■ ACTION ITEM:
Set out exactly, line by line, the stretch of data below that begins at the line containing "4. Run the MapReduce job." and ends at the line containing "6. Retrieve Full Output File to Local Machine", with both ends kept.

(Document images with source code)
..............................

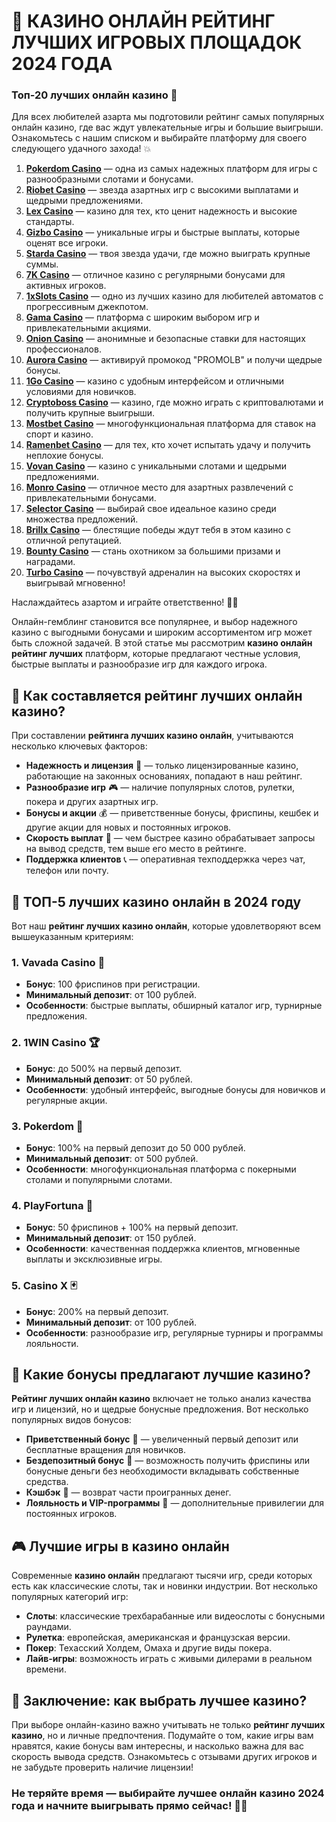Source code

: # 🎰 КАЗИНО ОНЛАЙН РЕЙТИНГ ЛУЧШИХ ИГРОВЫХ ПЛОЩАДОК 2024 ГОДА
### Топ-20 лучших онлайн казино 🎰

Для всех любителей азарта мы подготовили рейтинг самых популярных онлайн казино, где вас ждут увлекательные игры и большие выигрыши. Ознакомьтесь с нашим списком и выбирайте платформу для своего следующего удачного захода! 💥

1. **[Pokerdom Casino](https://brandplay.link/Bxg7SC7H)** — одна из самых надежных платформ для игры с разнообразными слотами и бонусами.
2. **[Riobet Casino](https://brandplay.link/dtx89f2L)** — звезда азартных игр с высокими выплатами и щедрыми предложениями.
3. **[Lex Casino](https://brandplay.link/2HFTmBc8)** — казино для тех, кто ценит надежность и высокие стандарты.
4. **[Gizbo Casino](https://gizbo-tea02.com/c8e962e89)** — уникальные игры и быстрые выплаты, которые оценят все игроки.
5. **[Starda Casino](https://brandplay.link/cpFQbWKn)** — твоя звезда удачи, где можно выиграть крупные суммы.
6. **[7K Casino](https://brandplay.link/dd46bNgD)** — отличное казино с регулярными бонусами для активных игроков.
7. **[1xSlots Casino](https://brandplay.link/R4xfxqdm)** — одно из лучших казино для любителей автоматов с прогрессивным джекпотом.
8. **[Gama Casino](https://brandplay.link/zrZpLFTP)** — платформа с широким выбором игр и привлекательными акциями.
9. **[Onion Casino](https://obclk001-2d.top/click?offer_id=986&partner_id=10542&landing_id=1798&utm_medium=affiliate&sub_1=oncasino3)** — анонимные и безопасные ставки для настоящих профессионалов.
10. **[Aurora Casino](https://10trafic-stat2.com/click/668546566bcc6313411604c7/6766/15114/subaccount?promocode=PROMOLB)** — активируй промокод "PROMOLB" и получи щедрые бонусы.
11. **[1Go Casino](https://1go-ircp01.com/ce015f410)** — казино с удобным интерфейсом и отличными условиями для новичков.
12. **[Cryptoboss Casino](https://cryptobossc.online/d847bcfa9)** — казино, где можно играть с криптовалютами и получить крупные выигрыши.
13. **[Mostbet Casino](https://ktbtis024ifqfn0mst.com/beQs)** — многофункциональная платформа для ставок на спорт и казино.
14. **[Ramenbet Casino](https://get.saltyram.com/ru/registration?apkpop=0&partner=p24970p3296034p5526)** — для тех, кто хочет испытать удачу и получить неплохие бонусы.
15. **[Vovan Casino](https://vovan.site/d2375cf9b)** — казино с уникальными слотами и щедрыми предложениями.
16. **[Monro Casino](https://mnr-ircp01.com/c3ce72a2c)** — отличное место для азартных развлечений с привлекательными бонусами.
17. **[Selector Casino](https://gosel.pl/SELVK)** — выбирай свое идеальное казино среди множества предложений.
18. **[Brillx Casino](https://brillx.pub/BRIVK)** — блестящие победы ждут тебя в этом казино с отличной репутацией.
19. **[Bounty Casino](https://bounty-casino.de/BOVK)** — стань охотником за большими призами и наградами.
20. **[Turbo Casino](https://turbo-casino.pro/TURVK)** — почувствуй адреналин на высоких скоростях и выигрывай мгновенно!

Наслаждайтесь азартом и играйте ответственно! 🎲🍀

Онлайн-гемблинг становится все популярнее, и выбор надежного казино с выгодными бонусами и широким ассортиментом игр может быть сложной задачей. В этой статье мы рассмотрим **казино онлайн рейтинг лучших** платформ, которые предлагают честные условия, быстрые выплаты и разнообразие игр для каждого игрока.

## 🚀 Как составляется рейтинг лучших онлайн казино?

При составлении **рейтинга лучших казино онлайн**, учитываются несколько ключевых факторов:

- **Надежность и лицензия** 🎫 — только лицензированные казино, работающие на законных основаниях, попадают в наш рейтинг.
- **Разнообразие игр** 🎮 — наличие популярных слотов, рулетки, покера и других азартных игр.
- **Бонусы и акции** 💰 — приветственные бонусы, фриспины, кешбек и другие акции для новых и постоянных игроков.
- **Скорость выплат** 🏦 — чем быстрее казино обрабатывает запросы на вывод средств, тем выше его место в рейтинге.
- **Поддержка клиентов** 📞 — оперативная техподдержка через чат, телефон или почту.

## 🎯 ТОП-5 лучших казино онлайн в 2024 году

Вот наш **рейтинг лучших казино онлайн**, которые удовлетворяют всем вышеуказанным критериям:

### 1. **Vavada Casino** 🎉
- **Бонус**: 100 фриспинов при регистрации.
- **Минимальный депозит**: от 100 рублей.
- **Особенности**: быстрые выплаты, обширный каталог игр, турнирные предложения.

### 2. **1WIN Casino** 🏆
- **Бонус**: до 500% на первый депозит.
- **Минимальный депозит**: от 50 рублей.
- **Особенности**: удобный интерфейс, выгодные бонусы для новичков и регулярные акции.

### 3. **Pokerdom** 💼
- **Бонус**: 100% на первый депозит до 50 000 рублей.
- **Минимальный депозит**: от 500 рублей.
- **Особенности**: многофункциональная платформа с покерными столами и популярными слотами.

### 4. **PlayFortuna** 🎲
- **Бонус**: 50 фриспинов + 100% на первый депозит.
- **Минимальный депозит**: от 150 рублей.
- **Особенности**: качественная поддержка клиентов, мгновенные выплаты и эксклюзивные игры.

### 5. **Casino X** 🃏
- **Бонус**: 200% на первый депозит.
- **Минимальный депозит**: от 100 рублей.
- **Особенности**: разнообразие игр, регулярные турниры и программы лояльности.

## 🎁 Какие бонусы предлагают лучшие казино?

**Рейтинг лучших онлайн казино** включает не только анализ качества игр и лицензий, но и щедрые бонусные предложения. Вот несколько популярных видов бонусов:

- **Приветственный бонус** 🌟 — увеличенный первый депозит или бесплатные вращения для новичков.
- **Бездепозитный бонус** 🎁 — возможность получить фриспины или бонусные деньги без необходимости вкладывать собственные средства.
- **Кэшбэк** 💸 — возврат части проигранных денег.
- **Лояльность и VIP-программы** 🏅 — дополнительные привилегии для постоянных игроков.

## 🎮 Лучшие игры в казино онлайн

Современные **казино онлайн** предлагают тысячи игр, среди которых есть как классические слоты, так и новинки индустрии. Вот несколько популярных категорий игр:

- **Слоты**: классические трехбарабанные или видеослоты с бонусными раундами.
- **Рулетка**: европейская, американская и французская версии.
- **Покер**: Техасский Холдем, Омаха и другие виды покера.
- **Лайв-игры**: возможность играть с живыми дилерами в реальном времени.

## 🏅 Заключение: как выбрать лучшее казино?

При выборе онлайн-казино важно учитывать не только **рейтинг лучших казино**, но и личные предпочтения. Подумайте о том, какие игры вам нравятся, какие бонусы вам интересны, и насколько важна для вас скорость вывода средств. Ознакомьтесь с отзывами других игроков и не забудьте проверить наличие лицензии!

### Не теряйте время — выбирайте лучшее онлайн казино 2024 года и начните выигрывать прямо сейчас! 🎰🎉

..............................

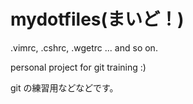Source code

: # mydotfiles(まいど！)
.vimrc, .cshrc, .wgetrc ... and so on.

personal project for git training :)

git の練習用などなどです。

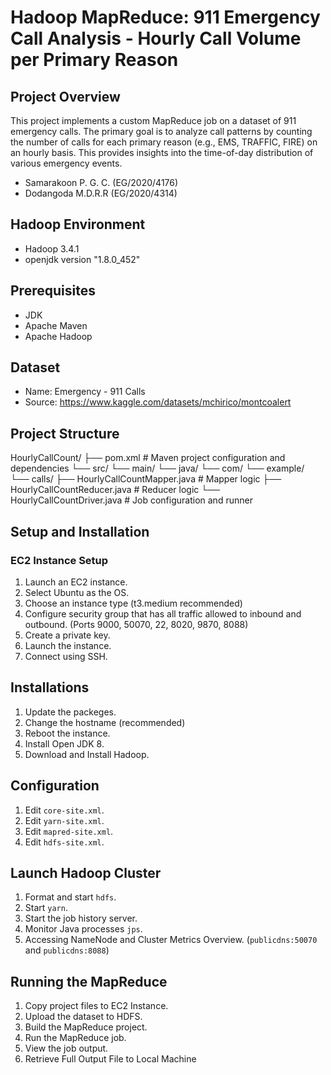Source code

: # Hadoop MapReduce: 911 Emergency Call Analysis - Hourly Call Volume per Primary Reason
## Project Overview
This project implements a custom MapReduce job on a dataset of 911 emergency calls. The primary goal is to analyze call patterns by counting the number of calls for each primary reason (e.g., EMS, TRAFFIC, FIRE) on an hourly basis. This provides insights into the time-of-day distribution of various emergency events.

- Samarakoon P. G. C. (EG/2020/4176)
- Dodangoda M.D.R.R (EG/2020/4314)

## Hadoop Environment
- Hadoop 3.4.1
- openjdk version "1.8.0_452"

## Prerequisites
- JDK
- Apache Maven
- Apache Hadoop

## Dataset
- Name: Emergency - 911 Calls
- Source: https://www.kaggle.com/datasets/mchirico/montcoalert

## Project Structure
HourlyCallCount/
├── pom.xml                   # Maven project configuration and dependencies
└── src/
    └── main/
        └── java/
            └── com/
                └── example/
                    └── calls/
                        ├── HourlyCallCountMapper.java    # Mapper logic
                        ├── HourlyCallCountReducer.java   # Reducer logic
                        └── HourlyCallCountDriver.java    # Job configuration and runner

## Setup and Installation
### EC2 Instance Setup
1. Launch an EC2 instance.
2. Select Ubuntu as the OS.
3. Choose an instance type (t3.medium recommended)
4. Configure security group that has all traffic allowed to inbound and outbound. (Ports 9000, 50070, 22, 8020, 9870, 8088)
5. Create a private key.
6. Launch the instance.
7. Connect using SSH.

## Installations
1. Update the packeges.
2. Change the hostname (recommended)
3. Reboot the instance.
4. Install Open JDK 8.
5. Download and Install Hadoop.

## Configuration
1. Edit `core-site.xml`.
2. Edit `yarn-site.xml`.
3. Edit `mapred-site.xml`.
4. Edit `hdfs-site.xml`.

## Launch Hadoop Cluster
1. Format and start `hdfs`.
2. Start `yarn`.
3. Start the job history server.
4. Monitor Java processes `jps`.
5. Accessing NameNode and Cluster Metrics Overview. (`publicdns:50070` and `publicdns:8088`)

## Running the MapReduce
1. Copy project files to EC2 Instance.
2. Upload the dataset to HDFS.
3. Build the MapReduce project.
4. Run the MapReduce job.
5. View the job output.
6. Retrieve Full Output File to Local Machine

..............................

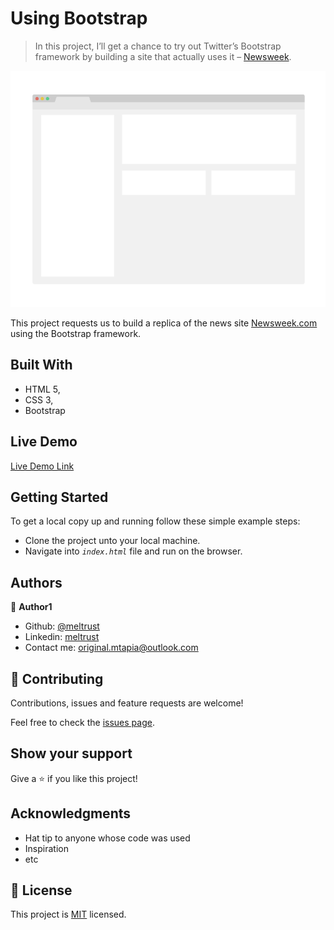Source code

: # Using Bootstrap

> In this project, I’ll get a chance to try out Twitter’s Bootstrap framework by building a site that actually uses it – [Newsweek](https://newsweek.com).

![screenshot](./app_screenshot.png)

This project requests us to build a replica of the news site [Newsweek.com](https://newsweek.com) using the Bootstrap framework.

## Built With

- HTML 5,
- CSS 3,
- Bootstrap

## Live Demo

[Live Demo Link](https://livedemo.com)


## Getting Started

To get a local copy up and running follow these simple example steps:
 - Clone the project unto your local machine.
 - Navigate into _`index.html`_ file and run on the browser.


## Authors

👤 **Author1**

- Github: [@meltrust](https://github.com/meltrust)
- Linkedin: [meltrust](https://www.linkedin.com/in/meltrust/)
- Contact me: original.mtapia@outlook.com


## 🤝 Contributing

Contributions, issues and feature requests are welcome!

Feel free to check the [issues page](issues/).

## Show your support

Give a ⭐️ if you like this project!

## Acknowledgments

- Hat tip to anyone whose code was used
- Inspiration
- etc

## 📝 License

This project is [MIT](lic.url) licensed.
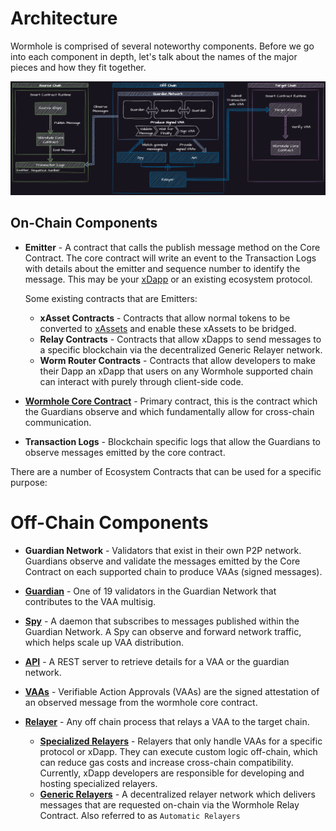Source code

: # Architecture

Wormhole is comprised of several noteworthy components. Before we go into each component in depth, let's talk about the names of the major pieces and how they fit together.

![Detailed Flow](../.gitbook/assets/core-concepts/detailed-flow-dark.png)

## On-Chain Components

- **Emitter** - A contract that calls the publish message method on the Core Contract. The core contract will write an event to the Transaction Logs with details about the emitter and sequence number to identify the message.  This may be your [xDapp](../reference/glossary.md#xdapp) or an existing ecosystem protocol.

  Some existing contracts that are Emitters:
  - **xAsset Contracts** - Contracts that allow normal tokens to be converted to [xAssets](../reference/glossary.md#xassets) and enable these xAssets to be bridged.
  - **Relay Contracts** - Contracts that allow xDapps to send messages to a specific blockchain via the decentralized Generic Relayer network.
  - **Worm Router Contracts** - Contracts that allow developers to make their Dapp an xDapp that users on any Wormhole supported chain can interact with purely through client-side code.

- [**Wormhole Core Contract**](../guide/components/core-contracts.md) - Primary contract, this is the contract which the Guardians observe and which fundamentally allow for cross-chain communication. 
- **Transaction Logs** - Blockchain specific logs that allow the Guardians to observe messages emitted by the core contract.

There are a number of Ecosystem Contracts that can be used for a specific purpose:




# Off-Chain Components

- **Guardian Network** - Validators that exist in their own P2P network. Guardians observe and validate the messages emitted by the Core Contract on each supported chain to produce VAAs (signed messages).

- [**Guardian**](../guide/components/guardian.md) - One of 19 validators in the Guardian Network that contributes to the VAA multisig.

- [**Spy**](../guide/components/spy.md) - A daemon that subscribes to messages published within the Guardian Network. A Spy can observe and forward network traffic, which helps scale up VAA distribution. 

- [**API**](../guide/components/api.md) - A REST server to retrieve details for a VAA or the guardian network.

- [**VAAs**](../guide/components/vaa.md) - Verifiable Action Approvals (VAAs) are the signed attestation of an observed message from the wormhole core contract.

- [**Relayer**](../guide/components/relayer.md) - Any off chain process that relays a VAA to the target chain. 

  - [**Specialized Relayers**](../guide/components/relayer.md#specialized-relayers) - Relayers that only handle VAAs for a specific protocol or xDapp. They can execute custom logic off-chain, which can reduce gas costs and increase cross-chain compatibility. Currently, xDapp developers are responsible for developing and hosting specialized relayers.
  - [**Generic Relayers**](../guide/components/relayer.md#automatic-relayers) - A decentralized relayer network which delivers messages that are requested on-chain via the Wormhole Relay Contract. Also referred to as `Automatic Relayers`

..............................

■ EXERCISE ANSWER:
4. Run the MapReduce job.
5. View the job output.
6. Retrieve Full Output File to Local Machine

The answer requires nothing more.